** SOURCE RECORDS follows **

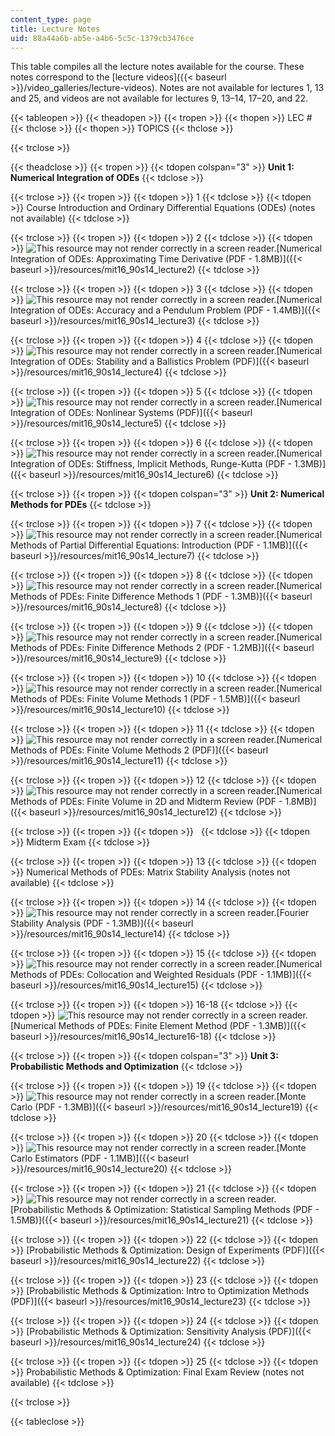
 ```yaml
---
content_type: page
title: Lecture Notes
uid: 88a44a6b-ab5e-a4b6-5c5c-1379cb3476ce
---
```


This table compiles all the lecture notes available for the course. These notes correspond to the [lecture videos]({{< baseurl >}}/video_galleries/lecture-videos). Notes are not available for lectures 1, 13 and 25, and videos are not available for lectures 9, 13–14, 17–20, and 22.

{{< tableopen >}}
{{< theadopen >}}
{{< tropen >}}
{{< thopen >}}
LEC #
{{< thclose >}}
{{< thopen >}}
TOPICS
{{< thclose >}}

{{< trclose >}}

{{< theadclose >}}
{{< tropen >}}
{{< tdopen colspan="3" >}}
**Unit 1: Numerical Integration of ODEs**
{{< tdclose >}}

{{< trclose >}}
{{< tropen >}}
{{< tdopen >}}
1
{{< tdclose >}}
{{< tdopen >}}
Course Introduction and Ordinary Differential Equations (ODEs) (notes not available)
{{< tdclose >}}

{{< trclose >}}
{{< tropen >}}
{{< tdopen >}}
2
{{< tdclose >}}
{{< tdopen >}}
![This resource may not render correctly in a screen reader.](/images/inacessible.gif)[Numerical Integration of ODEs: Approximating Time Derivative (PDF - 1.8MB)]({{< baseurl >}}/resources/mit16_90s14_lecture2)
{{< tdclose >}}

{{< trclose >}}
{{< tropen >}}
{{< tdopen >}}
3
{{< tdclose >}}
{{< tdopen >}}
![This resource may not render correctly in a screen reader.](/images/inacessible.gif)[Numerical Integration of ODEs: Accuracy and a Pendulum Problem (PDF - 1.4MB)]({{< baseurl >}}/resources/mit16_90s14_lecture3)
{{< tdclose >}}

{{< trclose >}}
{{< tropen >}}
{{< tdopen >}}
4
{{< tdclose >}}
{{< tdopen >}}
![This resource may not render correctly in a screen reader.](/images/inacessible.gif)[Numerical Integration of ODEs: Stability and a Ballistics Problem (PDF)]({{< baseurl >}}/resources/mit16_90s14_lecture4)
{{< tdclose >}}

{{< trclose >}}
{{< tropen >}}
{{< tdopen >}}
5
{{< tdclose >}}
{{< tdopen >}}
![This resource may not render correctly in a screen reader.](/images/inacessible.gif)[Numerical Integration of ODEs: Nonlinear Systems (PDF)]({{< baseurl >}}/resources/mit16_90s14_lecture5)
{{< tdclose >}}

{{< trclose >}}
{{< tropen >}}
{{< tdopen >}}
6
{{< tdclose >}}
{{< tdopen >}}
![This resource may not render correctly in a screen reader.](/images/inacessible.gif)[Numerical Integration of ODEs: Stiffness, Implicit Methods, Runge-Kutta (PDF - 1.3MB)]({{< baseurl >}}/resources/mit16_90s14_lecture6)
{{< tdclose >}}

{{< trclose >}}
{{< tropen >}}
{{< tdopen colspan="3" >}}
**Unit 2: Numerical Methods for PDEs**
{{< tdclose >}}

{{< trclose >}}
{{< tropen >}}
{{< tdopen >}}
7
{{< tdclose >}}
{{< tdopen >}}
![This resource may not render correctly in a screen reader.](/images/inacessible.gif)[Numerical Methods of Partial Differential Equations: Introduction (PDF - 1.1MB)]({{< baseurl >}}/resources/mit16_90s14_lecture7)
{{< tdclose >}}

{{< trclose >}}
{{< tropen >}}
{{< tdopen >}}
8
{{< tdclose >}}
{{< tdopen >}}
![This resource may not render correctly in a screen reader.](/images/inacessible.gif)[Numerical Methods of PDEs: Finite Difference Methods 1 (PDF - 1.3MB)]({{< baseurl >}}/resources/mit16_90s14_lecture8)
{{< tdclose >}}

{{< trclose >}}
{{< tropen >}}
{{< tdopen >}}
9
{{< tdclose >}}
{{< tdopen >}}
![This resource may not render correctly in a screen reader.](/images/inacessible.gif)[Numerical Methods of PDEs: Finite Difference Methods 2 (PDF - 1.2MB)]({{< baseurl >}}/resources/mit16_90s14_lecture9)
{{< tdclose >}}

{{< trclose >}}
{{< tropen >}}
{{< tdopen >}}
10
{{< tdclose >}}
{{< tdopen >}}
![This resource may not render correctly in a screen reader.](/images/inacessible.gif)[Numerical Methods of PDEs: Finite Volume Methods 1 (PDF - 1.5MB)]({{< baseurl >}}/resources/mit16_90s14_lecture10)
{{< tdclose >}}

{{< trclose >}}
{{< tropen >}}
{{< tdopen >}}
11
{{< tdclose >}}
{{< tdopen >}}
![This resource may not render correctly in a screen reader.](/images/inacessible.gif)[Numerical Methods of PDEs: Finite Volume Methods 2 (PDF)]({{< baseurl >}}/resources/mit16_90s14_lecture11)
{{< tdclose >}}

{{< trclose >}}
{{< tropen >}}
{{< tdopen >}}
12
{{< tdclose >}}
{{< tdopen >}}
![This resource may not render correctly in a screen reader.](/images/inacessible.gif)[Numerical Methods of PDEs: Finite Volume in 2D and Midterm Review (PDF - 1.8MB)]({{< baseurl >}}/resources/mit16_90s14_lecture12)
{{< tdclose >}}

{{< trclose >}}
{{< tropen >}}
{{< tdopen >}}
 
{{< tdclose >}}
{{< tdopen >}}
Midterm Exam
{{< tdclose >}}

{{< trclose >}}
{{< tropen >}}
{{< tdopen >}}
13
{{< tdclose >}}
{{< tdopen >}}
Numerical Methods of PDEs: Matrix Stability Analysis (notes not available)
{{< tdclose >}}

{{< trclose >}}
{{< tropen >}}
{{< tdopen >}}
14
{{< tdclose >}}
{{< tdopen >}}
![This resource may not render correctly in a screen reader.](/images/inacessible.gif)[Fourier Stability Analysis (PDF - 1.3MB)]({{< baseurl >}}/resources/mit16_90s14_lecture14)
{{< tdclose >}}

{{< trclose >}}
{{< tropen >}}
{{< tdopen >}}
15
{{< tdclose >}}
{{< tdopen >}}
![This resource may not render correctly in a screen reader.](/images/inacessible.gif)[Numerical Methods of PDEs: Collocation and Weighted Residuals (PDF - 1.1MB)]({{< baseurl >}}/resources/mit16_90s14_lecture15)
{{< tdclose >}}

{{< trclose >}}
{{< tropen >}}
{{< tdopen >}}
16-18
{{< tdclose >}}
{{< tdopen >}}
![This resource may not render correctly in a screen reader.](/images/inacessible.gif)[Numerical Methods of PDEs: Finite Element Method (PDF - 1.3MB)]({{< baseurl >}}/resources/mit16_90s14_lecture16-18)
{{< tdclose >}}

{{< trclose >}}
{{< tropen >}}
{{< tdopen colspan="3" >}}
**Unit 3: Probabilistic Methods and Optimization**
{{< tdclose >}}

{{< trclose >}}
{{< tropen >}}
{{< tdopen >}}
19
{{< tdclose >}}
{{< tdopen >}}
![This resource may not render correctly in a screen reader.](/images/inacessible.gif)[Monte Carlo (PDF - 1.3MB)]({{< baseurl >}}/resources/mit16_90s14_lecture19)
{{< tdclose >}}

{{< trclose >}}
{{< tropen >}}
{{< tdopen >}}
20
{{< tdclose >}}
{{< tdopen >}}
![This resource may not render correctly in a screen reader.](/images/inacessible.gif)[Monte Carlo Estimators (PDF - 1.1MB)]({{< baseurl >}}/resources/mit16_90s14_lecture20)
{{< tdclose >}}

{{< trclose >}}
{{< tropen >}}
{{< tdopen >}}
21
{{< tdclose >}}
{{< tdopen >}}
![This resource may not render correctly in a screen reader.](/images/inacessible.gif)[Probabilistic Methods & Optimization: Statistical Sampling Methods (PDF - 1.5MB)]({{< baseurl >}}/resources/mit16_90s14_lecture21)
{{< tdclose >}}

{{< trclose >}}
{{< tropen >}}
{{< tdopen >}}
22
{{< tdclose >}}
{{< tdopen >}}
[Probabilistic Methods & Optimization: Design of Experiments (PDF)]({{< baseurl >}}/resources/mit16_90s14_lecture22)
{{< tdclose >}}

{{< trclose >}}
{{< tropen >}}
{{< tdopen >}}
23
{{< tdclose >}}
{{< tdopen >}}
[Probabilistic Methods & Optimization: Intro to Optimization Methods (PDF)]({{< baseurl >}}/resources/mit16_90s14_lecture23)
{{< tdclose >}}

{{< trclose >}}
{{< tropen >}}
{{< tdopen >}}
24
{{< tdclose >}}
{{< tdopen >}}
[Probabilistic Methods & Optimization: Sensitivity Analysis (PDF)]({{< baseurl >}}/resources/mit16_90s14_lecture24)
{{< tdclose >}}

{{< trclose >}}
{{< tropen >}}
{{< tdopen >}}
25
{{< tdclose >}}
{{< tdopen >}}
Probabilistic Methods & Optimization: Final Exam Review (notes not available)
{{< tdclose >}}

{{< trclose >}}

{{< tableclose >}}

** End of SOURCE RECORDS **

TASK: The response should be the lines from the one containing "Probabilistic Methods & Optimization: Final" through the last line of the data, set down exactly and with no other line.

ANSWER TO THIS TASK:
Probabilistic Methods & Optimization: Final Exam Review (notes not available)
{{< tdclose >}}

{{< trclose >}}

{{< tableclose >}}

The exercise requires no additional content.